A proposta prevê ainda que, em até 12 meses após a promulgação, a jornada caia de 42 para 40 horas semanais. Com isso, o trabalhador que hoje cumpre 44 horas em seis dias de trabalho passaria a fazer 42 horas em, no máximo, cinco dias. Após um ano, a jornada seria de 40 horas semanais, equivalente a oito horas por dia em cinco dias de trabalho, com dois dias de descanso.
O acordo foi anunciado pelo presidente da Câmara, Hugo Motta, acompanhado dos ministros Luiz Marinho, do Trabalho, e José Guimarães, das Relações Institucionais.
Segundo Motta, a transição será concluída dentro de um ano, conciliando o apelo da classe trabalhadora com a necessidade de adaptação do setor produtivo.
O relator da PEC, deputado Leo Prates, deve apresentar o texto na Comissão Especial que analisa o tema. A votação está prevista para quarta-feira, 27 de maio, na comissão, e para quinta-feira, 28 de maio, no plenário da Câmara.
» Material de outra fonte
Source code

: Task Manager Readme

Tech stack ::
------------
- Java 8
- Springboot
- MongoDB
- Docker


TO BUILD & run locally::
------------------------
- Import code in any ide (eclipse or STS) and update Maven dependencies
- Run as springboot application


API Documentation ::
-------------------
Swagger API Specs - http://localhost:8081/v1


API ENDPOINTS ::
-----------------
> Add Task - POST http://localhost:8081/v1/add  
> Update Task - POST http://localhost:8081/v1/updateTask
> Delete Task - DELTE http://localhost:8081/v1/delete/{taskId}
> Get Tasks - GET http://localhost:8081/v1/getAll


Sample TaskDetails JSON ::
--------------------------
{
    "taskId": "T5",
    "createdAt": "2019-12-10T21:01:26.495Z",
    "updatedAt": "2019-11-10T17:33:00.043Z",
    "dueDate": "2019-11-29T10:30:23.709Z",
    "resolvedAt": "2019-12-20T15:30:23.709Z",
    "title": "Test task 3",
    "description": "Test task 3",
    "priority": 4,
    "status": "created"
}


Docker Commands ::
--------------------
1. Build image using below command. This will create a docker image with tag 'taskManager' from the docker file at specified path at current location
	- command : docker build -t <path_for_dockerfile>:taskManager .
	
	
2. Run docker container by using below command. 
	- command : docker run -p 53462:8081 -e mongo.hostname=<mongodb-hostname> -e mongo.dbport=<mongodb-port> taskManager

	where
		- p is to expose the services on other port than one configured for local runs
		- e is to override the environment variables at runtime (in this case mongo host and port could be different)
Além da mudança na escala de trabalho, o presidente da Câmara antecipou que deve ser apresentada uma proposta para permitir que microempreendedores individuais (MEIs) possam contratar mais funcionários e tenham ampliação do limite de faturamento anual.
Atualmente, os MEIs podem contratar apenas um trabalhador e devem ter faturamento bruto de até R$ 81 mil por ano para se enquadrar na categoria.
Possíveis regras específicas para determinados setores e mudanças relacionadas aos MEIs devem ser tratadas posteriormente, por meio de projeto de lei com urgência constitucional.